WordPress block themes in 2025: an honest take after a year of building with them
Block themes — the WordPress full-site editing approach that has been promised for years — finally crossed the threshold for us in 2024, and 2025 was the year we shipped more block themes than classic themes for the first time. Here is the honest after-action review.
What block themes finally got right: the editor experience for content editors. A non-developer client can now genuinely build, rearrange, and style pages without breaking the design system. With the right theme.json setup and a tight collection of patterns, we hand off sites where the marketing team can spin up new landing pages in an afternoon — without calling us, without breaking the brand.
Theme.json is the unsung hero. The ability to define the entire color palette, type scale, spacing scale, and component variants in a single JSON file, and have the editor enforce them, is genuinely transformative. The old battle of 'designer ships a system, developer implements it, content editor breaks it within a week' is mostly over. The system enforces itself.
Patterns are the second big unlock. Instead of building one-off pages, we build a library of patterns (hero, feature grid, pricing table, testimonial wall, FAQ) that the client can drop into any new page. Each pattern is on-brand by default because the theme.json constraints prevent off-brand combinations.
Where block themes still struggle: complex template logic. Classic themes use PHP and template hierarchy that any WordPress developer can read and extend. Block templates use HTML files with block markup that is harder to debug, harder to version-control meaningfully (the diffs are noisy), and harder to programmatically generate. For sites with deep custom logic, classic themes are still our default.

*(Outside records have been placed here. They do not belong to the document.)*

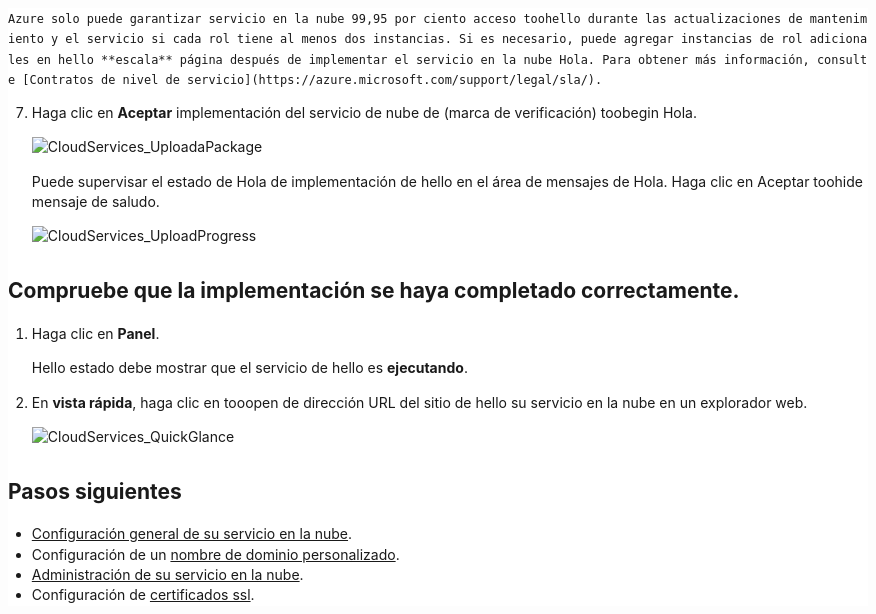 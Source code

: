     Azure solo puede garantizar servicio en la nube 99,95 por ciento acceso toohello durante las actualizaciones de mantenimiento y el servicio si cada rol tiene al menos dos instancias. Si es necesario, puede agregar instancias de rol adicionales en hello **escala** página después de implementar el servicio en la nube Hola. Para obtener más información, consulte [Contratos de nivel de servicio](https://azure.microsoft.com/support/legal/sla/).
7. Haga clic en **Aceptar** implementación del servicio de nube de (marca de verificación) toobegin Hola.
   
    ![CloudServices_UploadaPackage](./media/cloud-services-how-to-create-deploy/CloudServices_UploadaPackage.png)
   
    Puede supervisar el estado de Hola de implementación de hello en el área de mensajes de Hola. Haga clic en Aceptar toohide mensaje de saludo.
   
    ![CloudServices_UploadProgress](./media/cloud-services-how-to-create-deploy/CloudServices_UploadProgress.png)

## <a name="verify-your-deployment-completed-successfully"></a>Compruebe que la implementación se haya completado correctamente.
1. Haga clic en **Panel**.
   
    Hello estado debe mostrar que el servicio de hello es **ejecutando**.
2. En **vista rápida**, haga clic en tooopen de dirección URL del sitio de hello su servicio en la nube en un explorador web.
   
    ![CloudServices_QuickGlance](./media/cloud-services-how-to-create-deploy/CloudServices_QuickGlance.png)


## <a name="next-steps"></a>Pasos siguientes
* [Configuración general de su servicio en la nube](cloud-services-how-to-configure.md).
* Configuración de un [nombre de dominio personalizado](cloud-services-custom-domain-name.md).
* [Administración de su servicio en la nube](cloud-services-how-to-manage.md).
* Configuración de [certificados ssl](cloud-services-configure-ssl-certificate.md).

Custom blocks are also still painful. The block editor's React-based block development is powerful but the developer experience is rough — webpack, build steps, npm packages, and a learning curve that puts off most WordPress developers. The promise of 'every developer can build blocks' is true in theory and false in practice. We typically write blocks in ACF (Advanced Custom Fields), which solves 90% of the use case at 10% of the complexity.
Performance is mixed. Block themes can be very fast — better than classic themes in some cases, because they avoid the bloat of legacy theme frameworks. They can also be slower, because the editor ships JavaScript to the storefront for any interactive blocks. The audit pattern is the same as classic themes: check what scripts are loading, prune ruthlessly, do not trust the defaults.
Migration from classic to block themes is non-trivial. We have done several and the work is essentially a rebuild — content can be migrated, but the theme architecture is different enough that you cannot just port the old PHP templates to block templates. Budget the migration as a fresh build, not a refactor.
Plugin compatibility has improved dramatically in 2025. Most major plugins (WooCommerce, Yoast, Gravity Forms, ACF, Elementor) now play well with block themes. The exceptions are mostly older niche plugins that have not kept up — and those are usually a sign that you should look for a maintained alternative anyway.
Our recommendation in 2025: default to block themes for marketing sites, content sites, and small commerce sites. Default to classic themes for custom commerce, complex membership sites, and any project where the back-end logic outweighs the front-end design work. The two approaches will coexist for years, and pretending one universally beats the other is just incorrect.
If you are starting a new WordPress project this year and your team is comfortable with the block editor, go block themes. The editor experience for clients alone is worth the migration cost. If your team is deep in PHP and the project is heavy on custom logic, stay classic and revisit in 2026 — the platform is still moving fast.